Valença do Minho, margem do rio, e baluarte da muralha,- vista de Tuy

domingo, 20 de março de 2011

Pequenas estórias (25.12. 1960)

Ainda nos lembramos do que o Ouvidor do Kimbo nos contou, durante as férias passadas no Uíge, em 1959? O que acham que ele diria de um Natal passado numa aldeia do Alentejo em 1960? Vamos ouvir.

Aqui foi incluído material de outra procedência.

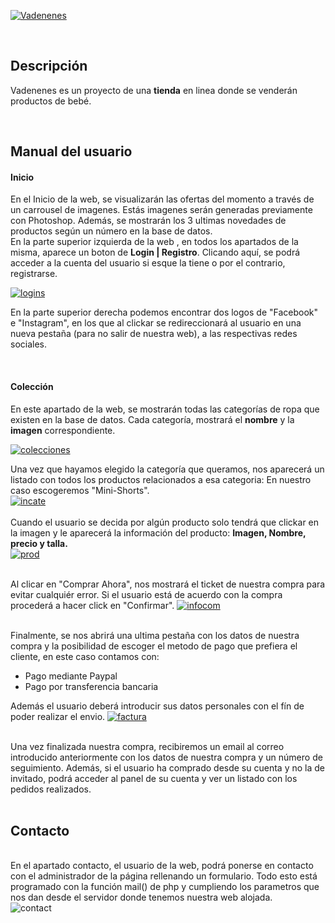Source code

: 
<a href="https://imgbb.com/"><img src="https://image.ibb.co/mvikHy/logoma.png" alt="Vadenenes" border="0" style="text-align:center"></a>

<br>
<h2>Descripción</h2>
<p>Vadenenes es un proyecto de una <b>tienda</b> en linea donde se venderán productos de bebé.</p><br>

<h2>Manual del usuario</h2>
<h4>Inicio</h4>

<p>En el Inicio de la web, se visualizarán las ofertas del momento a través de un carrousel de imagenes. Estás imagenes serán generadas previamente con Photoshop. Además, se mostrarán los 3 ultimas novedades de productos según un número en la base de datos.<br>
En la parte superior izquierda de la web , en todos los apartados de la misma, aparece un boton de <b>Login | Registro</b>. Clicando aquí, se podrá acceder a la cuenta del usuario si esque  la tiene o por el contrario, registrarse.</p>

<a href="https://ibb.co/cYf7xy"><img src="https://preview.ibb.co/gXsy4d/logins.png" alt="logins" border="0"></a>

<p>En la parte superior derecha podemos encontrar dos logos de "Facebook" e "Instagram", en los que al clickar se redireccionará al usuario en una nueva pestaña (para no salir de nuestra web), a las respectivas redes sociales.</p><br>

<h4>Colección</h4>
<p>En este apartado de la web, se mostrarán todas las categorías de ropa que existen en la base de datos. Cada categoría, mostrará el <b>nombre</b> y la <b>imagen</b> correspondiente.
 
 <a href="https://ibb.co/nvgQjd"><img src="https://preview.ibb.co/fDSLHy/colecciones.png" alt="colecciones" border="0"></a><br>
 
Una vez que hayamos elegido la categoría que queramos, nos aparecerá un listado con todos los productos relacionados a esa categoria:
En nuestro caso escogeremos "Mini-Shorts".<br>
  <a href="https://ibb.co/cCSgPd"><img src="https://preview.ibb.co/hUoAHy/incate.png" alt="incate" border="0"></a>
  <br><br>
Cuando el usuario se decida por algún producto solo tendrá que clickar en la imagen y le aparecerá la información del producto: <b>Imagen, Nombre, precio y talla.</b><br>
<a href="https://ibb.co/j9jWqJ"><img src="https://preview.ibb.co/mLvt4d/prod.png" alt="prod" border="0"></a><br><br>

Al clicar en "Comprar Ahora", nos mostrará el ticket de nuestra compra para evitar cualquiér error. Si el usuario está de acuerdo con la compra procederá a hacer click en "Confirmar".
<a href="https://ibb.co/juZaHy"><img src="https://preview.ibb.co/bKKmPd/infocom.png" alt="infocom" border="0"></a><br><br>

Finalmente, se nos abrirá una ultima pestaña con los datos de nuestra compra y la posibilidad de escoger el metodo de pago que prefiera el cliente, en este caso contamos con:
<ul>
 <li>Pago mediante Paypal</li>
 <li>Pago por transferencia bancaria</li>
</ul>
Además el usuario deberá introducir sus datos personales con el fín de poder realizar el envio.
<a href="https://ibb.co/iUeQHy"><img src="https://preview.ibb.co/d5azcy/factura.png" alt="factura" border="0"></a><br><br>

Una vez finalizada nuestra compra, recibiremos un email al correo introducido anteriormente con los datos de nuestra compra y un número de seguimiento. Además, si el usuario ha comprado desde su cuenta y no la de invitado, podrá acceder al panel de su cuenta y ver un listado con los pedidos realizados.<br><br>

<h2>Contacto</h2>
<br>
En el apartado contacto, el usuario de la web, podrá ponerse en contacto con el administrador de la página rellenando un formulario. Todo esto está programado con la función mail() de php y cumpliendo los parametros que nos dan desde el servidor donde tenemos nuestra web alojada.
<br
<a href="https://ibb.co/hcKnfJ"><img src="https://preview.ibb.co/f5iDLJ/contact.png" alt="contact" border="0"></a><br><br>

Não fazes ideia de quanto eu daria para me apanhar em Lisboa! Nunca na minha vida desejei tanto fugir de uma terra como desta! É horrível. Tudo quanto eu te possa contar representa um milésimo da realidade. Póvoa e Meadas é qualquer coisa parecida com o inferno. A linguagem desta gente é semi-barbara e indecifrável. Estamos mesmo ao pé de Espanha mas não há caminho directo. Se fores ao mapa, é possível que lá não encontres o nome desta aldeia medieval, mas podes localizar-me mais ou menos, pois está situada entre Portalegre e Castelo de Vide. Póvoa é uma aldeia completa. As ruas não têm mais de cinco metros de largura e são tortuosas. As casas, desalinhadas, baixas e feias. Há lama em toda a parte e os porcos chafurdam no jardim da freguesia. Os Correios de cá (Correios?) ainda trabalham a petróleo e creio que a correspondência leva dois dias a chegar ao seu destino.
Não calculas o frio que faz. Um frio como eu nunca supus haver.
A casa não tem aquecimento eléctrico e ainda por cima o meu quarto fica na parte mais ventosa. Os lençóis da cama parecem estar molhados. É a antecâmara do inferno! Passamos os dias sentados à lareira, onde as conversas, evidentemente, não me interessam nada. O termómetro marca 5 graus, e, isto, é na sala onde está a lareira! Agora vê como estará no meu quarto. Onde eu me vim meter meu Deus.! Agora é que me convenci para sempre de que nunca poderia viver na metrópole.. Dói-me horrivelmente a cabeça de estar o dia todo a apanhar o calor da lareira e a fumar, e, ao mesmo tempo tenho o corpo absolutamente gelado com a temperatura. Não posso suportar o pensamento de que ainda tenho que cá ficar uma semana e tal. Crê que não exagero na minha descrição. Ficar à lareira sem fazer nada senão conversar com pessoas desconhecidas, é simplesmente morrer vivendo.